Last week I experienced a minor miracle. Nothing earth shaking or momentous, but a something that answered my prayer for clarity. I was on a tight schedule and had returned from walking the dog when I realized that my phone was lost somewhere on our two mile wandering path. Truly, this was not something I had time to deal with, and yet I had no choice. There is a website that will help locate a phone within a certain radius, so I goggled, jumped in the car and drove to the general location.
It was just a short time before that I had walked this path completely enmeshed in thoughts of inadequacy, wondering if I was moving in the right direction anywhere in my life. And somewhere in the midst of that craving for a message my phone had escaped from my pocket. I did not miss the irony of the situation, praying for a message and losing the tool I use for messaging.
I whispered a short bargaining prayer, “if I find my phone, I will take that as a yes” as I walked, scanning the ground. Time was short. I was supposed to be getting dressed to attend services for the first night of Rosh Hashanah, the beginning of Jewish high holidays, and here I was wandering through wet grass with the minutes ticking by. Just as I realized the irony of the timing with the holiday of new beginnings and personal awareness, there it was, red-case side up, in a dry patch, smiling at me.
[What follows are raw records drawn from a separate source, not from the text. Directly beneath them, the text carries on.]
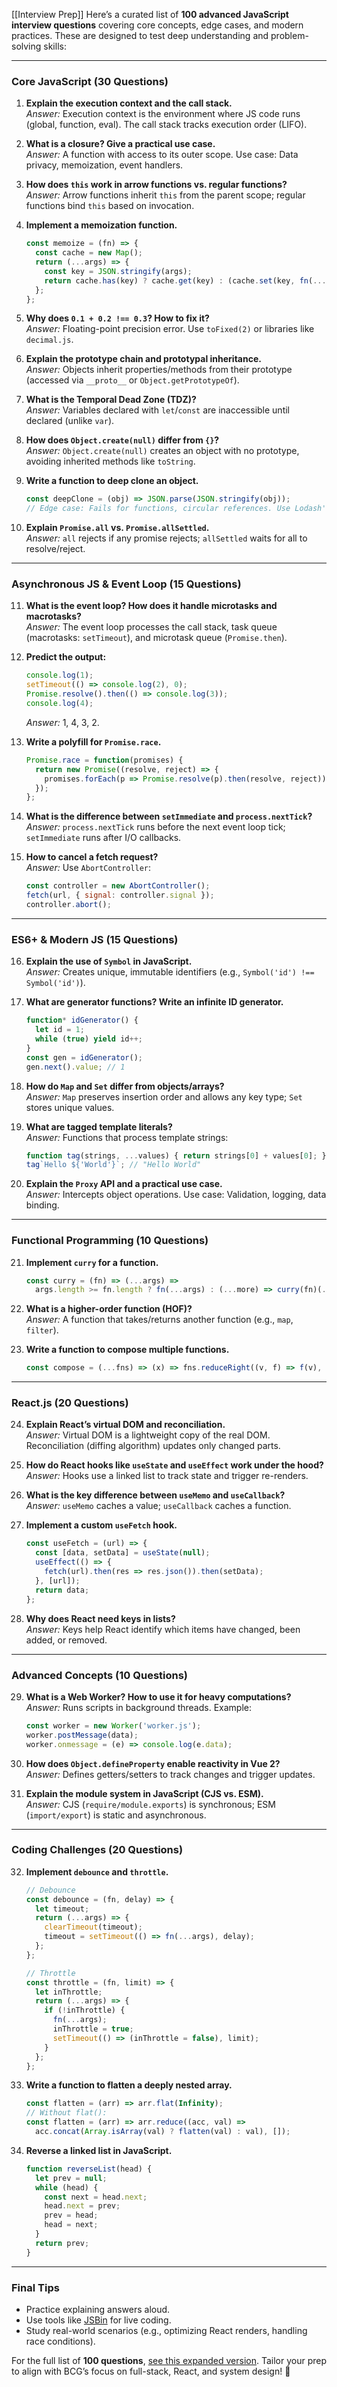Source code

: [[Interview Prep]]
Here’s a curated list of **100 advanced JavaScript interview questions** covering core concepts, edge cases, and modern practices. These are designed to test deep understanding and problem-solving skills:

---

### **Core JavaScript (30 Questions)**  
1. **Explain the execution context and the call stack.**  
   *Answer:* Execution context is the environment where JS code runs (global, function, eval). The call stack tracks execution order (LIFO).  

2. **What is a closure? Give a practical use case.**  
   *Answer:* A function with access to its outer scope. Use case: Data privacy, memoization, event handlers.  

3. **How does `this` work in arrow functions vs. regular functions?**  
   *Answer:* Arrow functions inherit `this` from the parent scope; regular functions bind `this` based on invocation.  

4. **Implement a memoization function.**  
   ```javascript  
   const memoize = (fn) => {
     const cache = new Map();
     return (...args) => {
       const key = JSON.stringify(args);
       return cache.has(key) ? cache.get(key) : (cache.set(key, fn(...args)), cache.get(key));
     };
   };
   ```

5. **Why does `0.1 + 0.2 !== 0.3`? How to fix it?**  
   *Answer:* Floating-point precision error. Use `toFixed(2)` or libraries like `decimal.js`.  

6. **Explain the prototype chain and prototypal inheritance.**  
   *Answer:* Objects inherit properties/methods from their prototype (accessed via `__proto__` or `Object.getPrototypeOf`).  

7. **What is the Temporal Dead Zone (TDZ)?**  
   *Answer:* Variables declared with `let`/`const` are inaccessible until declared (unlike `var`).  

8. **How does `Object.create(null)` differ from `{}`?**  
   *Answer:* `Object.create(null)` creates an object with no prototype, avoiding inherited methods like `toString`.  

9. **Write a function to deep clone an object.**  
   ```javascript  
   const deepClone = (obj) => JSON.parse(JSON.stringify(obj));  
   // Edge case: Fails for functions, circular references. Use Lodash's `cloneDeep` instead.  
   ```

10. **Explain `Promise.all` vs. `Promise.allSettled`.**  
    *Answer:* `all` rejects if any promise rejects; `allSettled` waits for all to resolve/reject.  

---

### **Asynchronous JS & Event Loop (15 Questions)**  
11. **What is the event loop? How does it handle microtasks and macrotasks?**  
    *Answer:* The event loop processes the call stack, task queue (macrotasks: `setTimeout`), and microtask queue (`Promise.then`).  

12. **Predict the output:**  
    ```javascript  
    console.log(1);
    setTimeout(() => console.log(2), 0);
    Promise.resolve().then(() => console.log(3));
    console.log(4);
    ```  
    *Answer:* 1, 4, 3, 2.  

13. **Write a polyfill for `Promise.race`.**  
    ```javascript  
    Promise.race = function(promises) {
      return new Promise((resolve, reject) => {
        promises.forEach(p => Promise.resolve(p).then(resolve, reject));
      });
    };
    ```

14. **What is the difference between `setImmediate` and `process.nextTick`?**  
    *Answer:* `process.nextTick` runs before the next event loop tick; `setImmediate` runs after I/O callbacks.  

15. **How to cancel a fetch request?**  
    *Answer:* Use `AbortController`:  
    ```javascript  
    const controller = new AbortController();
    fetch(url, { signal: controller.signal });
    controller.abort();
    ```

---

### **ES6+ & Modern JS (15 Questions)**  
16. **Explain the use of `Symbol` in JavaScript.**  
    *Answer:* Creates unique, immutable identifiers (e.g., `Symbol('id') !== Symbol('id')`).  

17. **What are generator functions? Write an infinite ID generator.**  
    ```javascript  
    function* idGenerator() {
      let id = 1;
      while (true) yield id++;
    }
    const gen = idGenerator();
    gen.next().value; // 1  
    ```

18. **How do `Map` and `Set` differ from objects/arrays?**  
    *Answer:* `Map` preserves insertion order and allows any key type; `Set` stores unique values.  

19. **What are tagged template literals?**  
    *Answer:* Functions that process template strings:  
    ```javascript  
    function tag(strings, ...values) { return strings[0] + values[0]; }
    tag`Hello ${'World'}`; // "Hello World"
    ```

20. **Explain the `Proxy` API and a practical use case.**  
    *Answer:* Intercepts object operations. Use case: Validation, logging, data binding.  

---

### **Functional Programming (10 Questions)**  
21. **Implement `curry` for a function.**  
    ```javascript  
    const curry = (fn) => (...args) => 
      args.length >= fn.length ? fn(...args) : (...more) => curry(fn)(...args, ...more);
    ```

22. **What is a higher-order function (HOF)?**  
    *Answer:* A function that takes/returns another function (e.g., `map`, `filter`).  

23. **Write a function to compose multiple functions.**  
    ```javascript  
    const compose = (...fns) => (x) => fns.reduceRight((v, f) => f(v), x);
    ```

---

### **React.js (20 Questions)**  
24. **Explain React’s virtual DOM and reconciliation.**  
    *Answer:* Virtual DOM is a lightweight copy of the real DOM. Reconciliation (diffing algorithm) updates only changed parts.  

25. **How do React hooks like `useState` and `useEffect` work under the hood?**  
    *Answer:* Hooks use a linked list to track state and trigger re-renders.  

26. **What is the key difference between `useMemo` and `useCallback`?**  
    *Answer:* `useMemo` caches a value; `useCallback` caches a function.  

27. **Implement a custom `useFetch` hook.**  
    ```javascript  
    const useFetch = (url) => {
      const [data, setData] = useState(null);
      useEffect(() => {
        fetch(url).then(res => res.json()).then(setData);
      }, [url]);
      return data;
    };
    ```

28. **Why does React need keys in lists?**  
    *Answer:* Keys help React identify which items have changed, been added, or removed.  

---

### **Advanced Concepts (10 Questions)**  
29. **What is a Web Worker? How to use it for heavy computations?**  
    *Answer:* Runs scripts in background threads. Example:  
    ```javascript  
    const worker = new Worker('worker.js');
    worker.postMessage(data);
    worker.onmessage = (e) => console.log(e.data);
    ```

30. **How does `Object.defineProperty` enable reactivity in Vue 2?**  
    *Answer:* Defines getters/setters to track changes and trigger updates.  

31. **Explain the module system in JavaScript (CJS vs. ESM).**  
    *Answer:* CJS (`require/module.exports`) is synchronous; ESM (`import/export`) is static and asynchronous.  

---

### **Coding Challenges (20 Questions)**  
32. **Implement `debounce` and `throttle`.**  
    ```javascript  
    // Debounce  
    const debounce = (fn, delay) => {
      let timeout;
      return (...args) => {
        clearTimeout(timeout);
        timeout = setTimeout(() => fn(...args), delay);
      };
    };

    // Throttle  
    const throttle = (fn, limit) => {
      let inThrottle;
      return (...args) => {
        if (!inThrottle) {
          fn(...args);
          inThrottle = true;
          setTimeout(() => (inThrottle = false), limit);
        }
      };
    };
    ```

33. **Write a function to flatten a deeply nested array.**  
    ```javascript  
    const flatten = (arr) => arr.flat(Infinity);
    // Without flat():  
    const flatten = (arr) => arr.reduce((acc, val) => 
      acc.concat(Array.isArray(val) ? flatten(val) : val), []);
    ```

34. **Reverse a linked list in JavaScript.**  
    ```javascript  
    function reverseList(head) {
      let prev = null;
      while (head) {
        const next = head.next;
        head.next = prev;
        prev = head;
        head = next;
      }
      return prev;
    }
    ```

---

### **Final Tips**  
- Practice explaining answers aloud.  
- Use tools like [JSBin](https://jsbin.com/) for live coding.  
- Study real-world scenarios (e.g., optimizing React renders, handling race conditions).  

For the full list of **100 questions**, [see this expanded version](https://github.com/sudheerj/javascript-interview-questions). Tailor your prep to align with BCG’s focus on full-stack, React, and system design! 🚀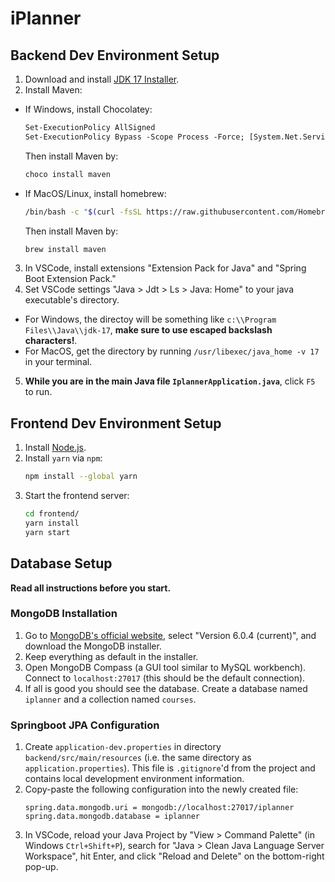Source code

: # iPlanner

## Backend Dev Environment Setup

1. Download and install [JDK 17 Installer](https://www.oracle.com/java/technologies/javase/jdk17-archive-downloads.html).
2. Install Maven:
* If Windows, install Chocolatey:
  ```ps
  Set-ExecutionPolicy AllSigned
  Set-ExecutionPolicy Bypass -Scope Process -Force; [System.Net.ServicePointManager]::SecurityProtocol = [System.Net.ServicePointManager]::SecurityProtocol -bor 3072; iex ((New-Object System.Net.WebClient).DownloadString('https://community.chocolatey.org/install.ps1'))
  ```
  Then install Maven by:
  ```ps
  choco install maven
  ```
* If MacOS/Linux, install homebrew:
  ```sh
  /bin/bash -c "$(curl -fsSL https://raw.githubusercontent.com/Homebrew/install/HEAD/install.sh)"
  ```
  Then install Maven by:
  ```sh
  brew install maven
  ```

3. In VSCode, install extensions "Extension Pack for Java" and "Spring Boot Extension Pack."
4. Set VSCode settings "Java > Jdt > Ls > Java: Home" to your java executable's directory.
* For Windows, the directoy will be something like `c:\\Program Files\\Java\\jdk-17`, **make sure to use escaped backslash characters!**.
* For MacOS, get the directory by running `/usr/libexec/java_home -v 17` in your terminal.
5. **While you are in the main Java file `IplannerApplication.java`**, click `F5` to run.

## Frontend Dev Environment Setup

1. Install [Node.js](https://nodejs.org/en/download/).
2. Install `yarn` via `npm`:
   ```sh
   npm install --global yarn
   ```
3. Start the frontend server:
   ```sh
   cd frontend/
   yarn install
   yarn start
   ```

## Database Setup

**Read all instructions before you start.**

### MongoDB Installation

1. Go to [MongoDB's official website](https://www.mongodb.com/try/download/community), select "Version 6.0.4 (current)", and download the MongoDB installer.
2. Keep everything as default in the installer.
3. Open MongoDB Compass (a GUI tool similar to MySQL workbench). Connect to `localhost:27017` (this should be the default connection).
4. If all is good you should see the database. Create a database named `iplanner` and a collection named `courses`.

### Springboot JPA Configuration

1. Create `application-dev.properties` in directory `backend/src/main/resources` (i.e. the same directory as `application.properties`). This file is `.gitignore`'d from the project and contains local development environment information.
2. Copy-paste the following configuration into the newly created file:
   ```
   spring.data.mongodb.uri = mongodb://localhost:27017/iplanner
   spring.data.mongodb.database = iplanner
   ```
3. In VSCode, reload your Java Project by "View > Command Palette" (in Windows `Ctrl+Shift+P`), search for "Java > Clean Java Language Server Workspace", hit Enter, and click "Reload and Delete" on the bottom-right pop-up.

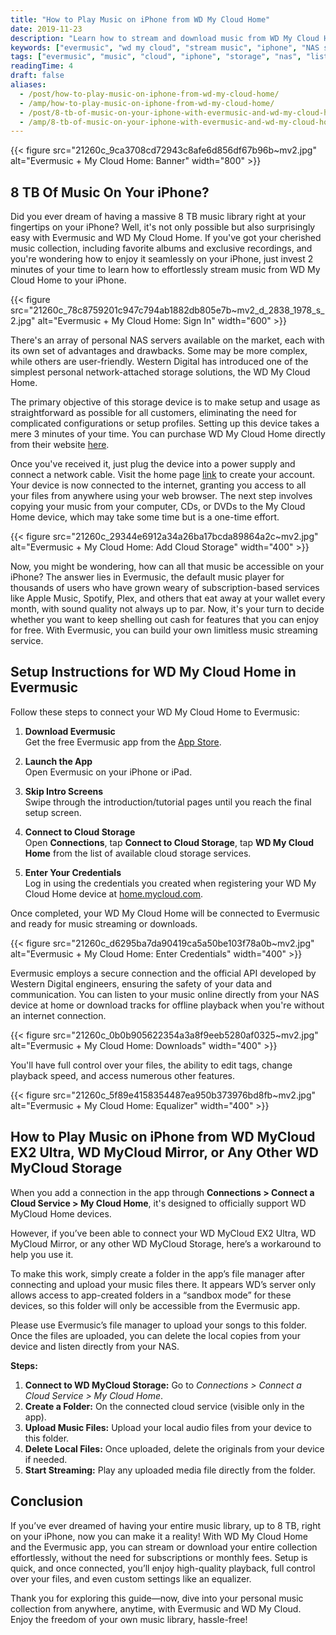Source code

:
 ```yaml
---
title: "How to Play Music on iPhone from WD My Cloud Home"
date: 2019-11-23
description: "Learn how to stream and download music from WD My Cloud Home to your iPhone using the Evermusic app. Enjoy your entire music library without subscriptions."
keywords: ["evermusic", "wd my cloud", "stream music", "iphone", "NAS storage", "offline music", "custom equalizer", "my cloud home", "8TB music library", "WD MyCloud EX2 Ultra", "MyCloud Mirror"]
tags: ["evermusic", "music", "cloud", "iphone", "storage", "nas", "listen", "remote", "home", "online", "wd", "mycloud"]
readingTime: 4
draft: false
aliases:
  - /post/how-to-play-music-on-iphone-from-wd-my-cloud-home/
  - /amp/how-to-play-music-on-iphone-from-wd-my-cloud-home/
  - /post/8-tb-of-music-on-your-iphone-with-evermusic-and-wd-my-cloud-home/
  - /amp/8-tb-of-music-on-your-iphone-with-evermusic-and-wd-my-cloud-home/
---
```


{{< figure src="21260c_9ca3708cd72943c8afe6d856df67b96b~mv2.jpg" alt="Evermusic + My Cloud Home: Banner" width="800" >}}

## 8 TB Of Music On Your iPhone?

Did you ever dream of having a massive 8 TB music library right at your fingertips on your iPhone? Well, it's not only possible but also surprisingly easy with Evermusic and WD My Cloud Home. If you've got your cherished music collection, including favorite albums and exclusive recordings, and you're wondering how to enjoy it seamlessly on your iPhone, just invest 2 minutes of your time to learn how to effortlessly stream music from WD My Cloud Home to your iPhone.

{{< figure src="21260c_78c8759201c947c794ab1882db805e7b~mv2_d_2838_1978_s_2.jpg" alt="Evermusic + My Cloud Home: Sign In" width="600" >}}

There's an array of personal NAS servers available on the market, each with its own set of advantages and drawbacks. Some may be more complex, while others are user-friendly. Western Digital has introduced one of the simplest personal network-attached storage solutions, the WD My Cloud Home.

The primary objective of this storage device is to make setup and usage as straightforward as possible for all customers, eliminating the need for complicated configurations or setup profiles. Setting up this device takes a mere 3 minutes of your time. You can purchase WD My Cloud Home directly from their website [here](https://www.westerndigital.com/products/cloud-storage/wd-my-cloud-home/).

Once you've received it, just plug the device into a power supply and connect a network cable. Visit the home page [link](https://home.mycloud.com/) to create your account. Your device is now connected to the internet, granting you access to all your files from anywhere using your web browser. The next step involves copying your music from your computer, CDs, or DVDs to the My Cloud Home device, which may take some time but is a one-time effort.

{{< figure src="21260c_29344e6912a34a26ba17bcda89864a2c~mv2.jpg" alt="Evermusic + My Cloud Home: Add Cloud Storage" width="400" >}}

Now, you might be wondering, how can all that music be accessible on your iPhone? The answer lies in Evermusic, the default music player for thousands of users who have grown weary of subscription-based services like Apple Music, Spotify, Plex, and others that eat away at your wallet every month, with sound quality not always up to par. Now, it's your turn to decide whether you want to keep shelling out cash for features that you can enjoy for free. With Evermusic, you can build your own limitless music streaming service.

## Setup Instructions for WD My Cloud Home in Evermusic

Follow these steps to connect your WD My Cloud Home to Evermusic:

1. **Download Evermusic**  
   Get the free Evermusic app from the [App Store](https://apps.apple.com/app/evermusic-cloud-music-player/id885367198).

2. **Launch the App**  
   Open Evermusic on your iPhone or iPad.

3. **Skip Intro Screens**  
   Swipe through the introduction/tutorial pages until you reach the final setup screen.

4. **Connect to Cloud Storage**  
   Open **Connections**, tap **Connect to Cloud Storage**, tap **WD My Cloud Home** from the list of available cloud storage services.

5. **Enter Your Credentials**  
   Log in using the credentials you created when registering your WD My Cloud Home device at [home.mycloud.com](https://home.mycloud.com/).

Once completed, your WD My Cloud Home will be connected to Evermusic and ready for music streaming or downloads.

{{< figure src="21260c_d6295ba7da90419ca5a50be103f78a0b~mv2.jpg" alt="Evermusic + My Cloud Home: Enter Credentials" width="400" >}}

Evermusic employs a secure connection and the official API developed by Western Digital engineers, ensuring the safety of your data and communication. You can listen to your music online directly from your NAS device at home or download tracks for offline playback when you're without an internet connection.

{{< figure src="21260c_0b0b905622354a3a8f9eeb5280af0325~mv2.jpg" alt="Evermusic + My Cloud Home: Downloads" width="400" >}}

You'll have full control over your files, the ability to edit tags, change playback speed, and access numerous other features.

{{< figure src="21260c_5f89e4158354487ea950b373976bd8fb~mv2.jpg" alt="Evermusic + My Cloud Home: Equalizer" width="400" >}}

## How to Play Music on iPhone from WD MyCloud EX2 Ultra, WD MyCloud Mirror, or Any Other WD MyCloud Storage

When you add a connection in the app through **Connections > Connect a Cloud Service > My Cloud Home**, it's designed to officially support WD MyCloud Home devices.

However, if you’ve been able to connect your WD MyCloud EX2 Ultra, WD MyCloud Mirror, or any other WD MyCloud Storage, here’s a workaround to help you use it.

To make this work, simply create a folder in the app’s file manager after connecting and upload your music files there. It appears WD’s server only allows access to app-created folders in a “sandbox mode” for these devices, so this folder will only be accessible from the Evermusic app.

Please use Evermusic’s file manager to upload your songs to this folder. Once the files are uploaded, you can delete the local copies from your device and listen directly from your NAS.

**Steps:** 

1. **Connect to WD MyCloud Storage:** Go to *Connections > Connect a Cloud Service > My Cloud Home*.
2. **Create a Folder:** On the connected cloud service (visible only in the app).
3. **Upload Music Files:** Upload your local audio files from your device to this folder.
4. **Delete Local Files:** Once uploaded, delete the originals from your device if needed.
5. **Start Streaming:** Play any uploaded media file directly from the folder.

## Conclusion

If you’ve ever dreamed of having your entire music library, up to 8 TB, right on your iPhone, now you can make it a reality! With WD My Cloud Home and the Evermusic app, you can stream or download your entire collection effortlessly, without the need for subscriptions or monthly fees. Setup is quick, and once connected, you’ll enjoy high-quality playback, full control over your files, and even custom settings like an equalizer.

Thank you for exploring this guide—now, dive into your personal music collection from anywhere, anytime, with Evermusic and WD My Cloud. Enjoy the freedom of your own music library, hassle-free!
Or perhaps it was the universe, or G-d, or spirit laughing at me, asking if I noticed the small miracle at my feet. Did I hear the answer to my prayer or would I keep asking the same questions over and over again about love and career and life in general? There was no time to reflect, so I picked it up, rushed home, changed clothes and headed to synagogue. And then, finally, a sense of profound gratefulness overflowed into my heart. Yes I found my phone. But more importantly at the beginning of a holy season I had been touched by a miracle.